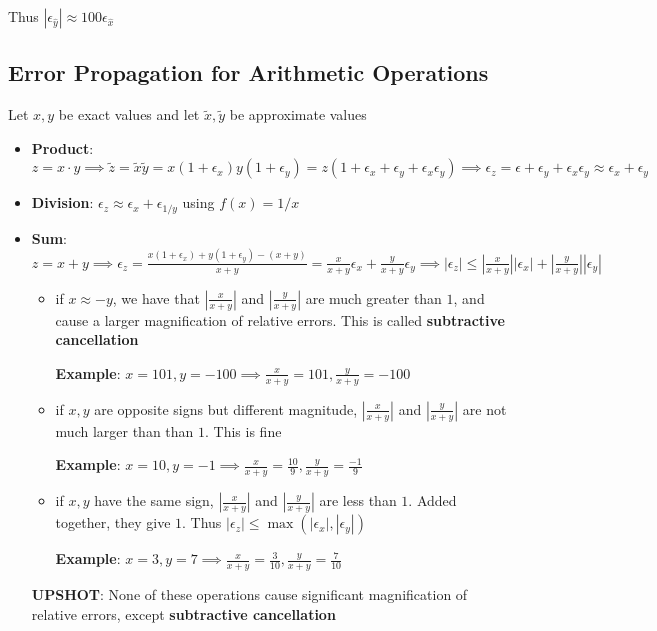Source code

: \documentclass{article}
\begin{document}
  Thus $|\epsilon_{\hat{y}}| \approx 100 \epsilon_{\hat{x}}$

  \subsection{Error Propagation for Arithmetic Operations}

  Let $x, y$ be exact values and let $\tilde{x}, \tilde{y}$ be approximate values

  \begin{itemize}
  \item \textbf{Product}: $z = x \cdot y \implies \tilde{z} = \tilde{x} \tilde{y} = x(1 + \epsilon_x) y (1 + \epsilon_y) = z(1 + \epsilon_x + \epsilon_y + \epsilon_x \epsilon_y) \implies \epsilon_z = \epsilon + \epsilon_y + \epsilon_x \epsilon_y \approx \epsilon_x + \epsilon_y$
  \item \textbf{Division}: $\epsilon_z \approx \epsilon_x + \epsilon_{1/y}$ using $f(x) = 1/x$
  \item \textbf{Sum}: $z = x + y \implies \epsilon_z = \frac{x(1 + \epsilon_x) + y(1 + \epsilon_y) - (x + y)}{x+y} = \frac{x}{x + y} \epsilon_x + \frac{y}{x + y} \epsilon_y \implies |\epsilon_z| \leq \left| \frac{x}{x + y} \right| |\epsilon_x| + \left| \frac{y}{x + y} \right| |\epsilon_y|$
    \begin{itemize}
      \item if $x \approx -y$, we have that $\left| \frac{x}{x + y} \right|$ and $\left| \frac{y}{x + y} \right|$ are much greater than $1$, and cause a larger magnification of relative errors. This is called \textbf{subtractive cancellation}

        \textbf{Example}: $x = 101, y = - 100 \implies \frac{x}{x + y} = 101, \frac{y}{x + y} = -100$
      \item if $x, y$ are opposite signs but different magnitude, $\left| \frac{x}{x + y} \right|$ and $\left| \frac{y}{x + y} \right|$ are not much larger than than $1$. This is fine

        \textbf{Example}: $x = 10, y = -1 \implies \frac{x}{x+y} = \frac{10}{9}, \frac{y}{x+y} = \frac{-1}{9}$
      \item if $x, y$ have the same sign, $\left| \frac{x}{x + y} \right|$ and $\left| \frac{y}{x + y} \right|$ are less than $1$. Added together, they give $1$. Thus $|\epsilon_z| \leq \max(|\epsilon_x|, |\epsilon_y|)$

        \textbf{Example}: $x = 3, y = 7 \implies \frac{x}{x+ y} = \frac{3}{10}, \frac{y}{x + y} = \frac{7}{10}$

    \end{itemize}
  \textbf{UPSHOT}: None of these operations cause significant magnification of relative errors, except \textbf{subtractive cancellation}
  \end{itemize}
\end{document}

■ Task statement
Write out, word for word, the lines from the one containing "Thus $|\epsilon_z| \leq \max(|\epsilon_x|, |\epsilon_y|)$" through the end of the records, with no other lines.

■ Response for this exercise
      \item if $x, y$ have the same sign, $\left| \frac{x}{x + y} \right|$ and $\left| \frac{y}{x + y} \right|$ are less than $1$. Added together, they give $1$. Thus $|\epsilon_z| \leq \max(|\epsilon_x|, |\epsilon_y|)$

        \textbf{Example}: $x = 3, y = 7 \implies \frac{x}{x+ y} = \frac{3}{10}, \frac{y}{x + y} = \frac{7}{10}$

    \end{itemize}
  \textbf{UPSHOT}: None of these operations cause significant magnification of relative errors, except \textbf{subtractive cancellation}
  \end{itemize}
\end{document}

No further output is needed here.